Archive for November, 2007

roasting zoe

Two charcoal burners were brought inside to roast Trinh and Zoe. Trinh had to keep her mouth full of salt water and hold her head directly over the fire. Zoe had indirect heat applied. Myrrh was added to the coals, and Di Van held a lá trầu above the fire which she applied to various parts of Zoe.

 

noah’s desk

I’ve been developing a ergonomic recumbent workspace for myself. I think I still have a ways to go.

 

zoe from above

Zoe is kept all wrapped up like a mummy to keep her safe from any chills that may cut through the 32º C tropical air of Saigon. From outside to inside she in wearing 1) a cotton towel, 2) a flannel baby blanket, 3) a waterproof baby pad, 4) a long shirt, 5) a cloth diaper, 6) a large absorbent paper napkin, and 7) a small absorbent paper napkin.
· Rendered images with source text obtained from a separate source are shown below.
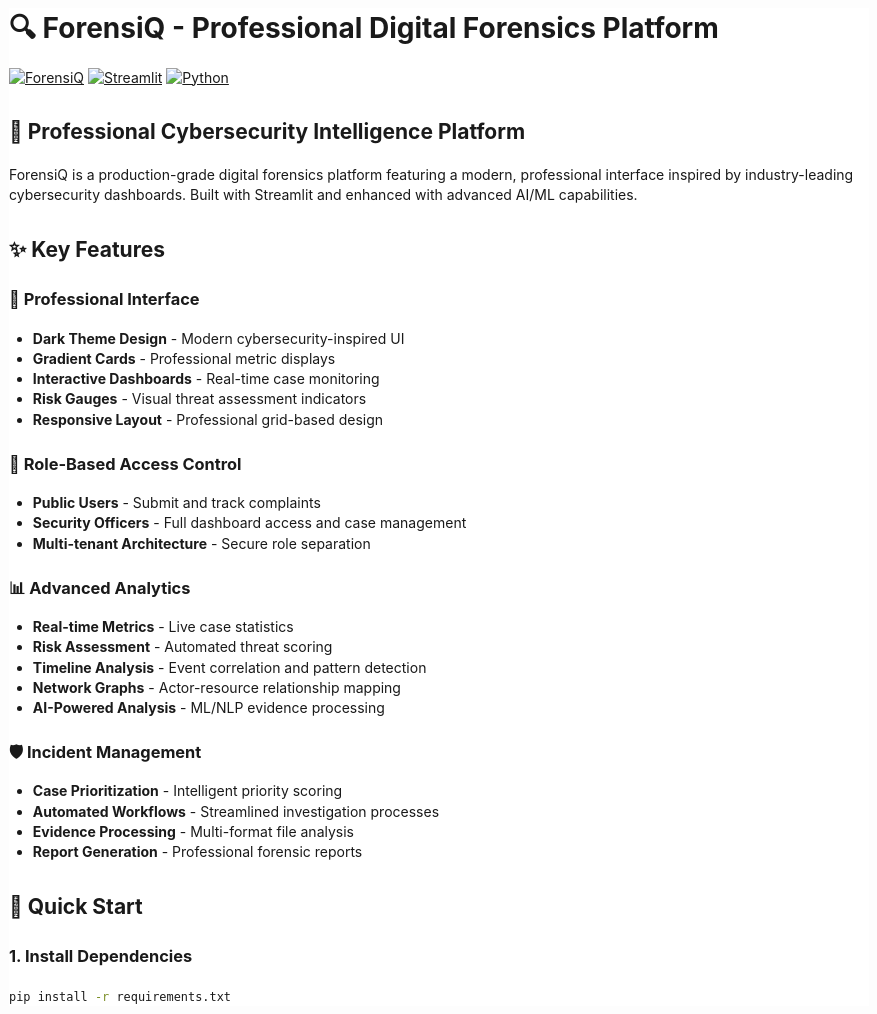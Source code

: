 # 🔍 ForensiQ - Professional Digital Forensics Platform

[![ForensiQ](https://img.shields.io/badge/ForensiQ-Professional-blue?style=for-the-badge)](.)
[![Streamlit](https://img.shields.io/badge/Streamlit-FF4B4B?style=for-the-badge&logo=streamlit&logoColor=white)](https://streamlit.io/)
[![Python](https://img.shields.io/badge/Python-3776AB?style=for-the-badge&logo=python&logoColor=white)](https://python.org/)

## 🚀 Professional Cybersecurity Intelligence Platform

ForensiQ is a production-grade digital forensics platform featuring a modern, professional interface inspired by industry-leading cybersecurity dashboards. Built with Streamlit and enhanced with advanced AI/ML capabilities.

## ✨ Key Features

### 🎨 **Professional Interface**
- **Dark Theme Design** - Modern cybersecurity-inspired UI
- **Gradient Cards** - Professional metric displays
- **Interactive Dashboards** - Real-time case monitoring
- **Risk Gauges** - Visual threat assessment indicators
- **Responsive Layout** - Professional grid-based design

### 🔐 **Role-Based Access Control**
- **Public Users** - Submit and track complaints
- **Security Officers** - Full dashboard access and case management
- **Multi-tenant Architecture** - Secure role separation

### 📊 **Advanced Analytics**
- **Real-time Metrics** - Live case statistics
- **Risk Assessment** - Automated threat scoring
- **Timeline Analysis** - Event correlation and pattern detection
- **Network Graphs** - Actor-resource relationship mapping
- **AI-Powered Analysis** - ML/NLP evidence processing

### 🛡️ **Incident Management**
- **Case Prioritization** - Intelligent priority scoring
- **Automated Workflows** - Streamlined investigation processes
- **Evidence Processing** - Multi-format file analysis
- **Report Generation** - Professional forensic reports

## 🎯 Quick Start

### 1. Install Dependencies
```bash
pip install -r requirements.txt
```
Also a knit hat and mittens and booties. Good thing, too. At night, the temperature drops as low as 22º C here.

 

trinh’s lunch

We are out of the hospital and back at Di Van’s house. Trinh’s family is very traditional, so she and Zoe must stay in seclusion for a month. Trinh has many dietary restrictions during this time. No fresh fruit or vegetables, and nothing sour. All those are too Yin and she needs Yang. No beef or shellfish, which may provoke allergic skin reactions. Lots of salt and pepper to encourage drinking plenty of water for plenty of breast milk.

 

here’s zoe

Zoe Allegra Potkin made her first appearance at 10:15 AM on 20 November 2007 at the FV Hospital. She started off 2.76 kg and 49 cm in length.

 

sunset on the saigon

This is the view at sunset from Hans & Linh’s house just on the other side of the Saigon Bridge.

 

more wontons

Trinh and I went back to the wonton stand for breakfast with Kirk yesterday. After searching around the world, I still have not found better wontons. Most of the wonton shops in Hong Kong use a smelly shrimp broth, but these guys use all pork-based broth. And no shrimp in the wontons, just pork. No meat grinders here, they use the two-handed lightning-quick meat-cleaver style. This is not someone you would want angry at you.

 

bún mắm

The Gumbo Pages says that phở is the “Vietnamese gumbo”, but as far as I’m concerned that honor could only go to bún mắm. Originating from the bayous of Sóc Trăng Province in the Mekong Delta, eating bún mắm is like eating the swamp itself. In a very good way. The broth is made from pork and fermented fish, with thick rice noodles and big chunks of cá lóc, shrimp, squid, and roast pork. But what really sets bún mắm apart from other noodles is the rau. In addition the the regular giá and rau quế, there’s bắp chuối, hẹ, rau đắng, rau thơm, bông súng, and thèo nèo. I can’t figure out what thèo nèo is, but Trinh says it’s a floating plant that the Vietcong hid under when the Americans came down the river.

 

making phở

An important step in cooking phở is to char the ginger and onions before adding them to the broth. Here, Trinh’s brother in law Cường takes on the task over a charcoal grill outside their phở stand.

 

what the phở?

Yeah, I know. You’re looking at the photo and thinking, “Where’s the rau“? Right after I put my camera away, Trinh’s sister Trang brought me a big plate full of rau quế, ngò, ngò gai, and ngò ôm. Given the option of taking another photo or wolfing down the phở while the broth was still steaming and the beef still rare, I chose the latter.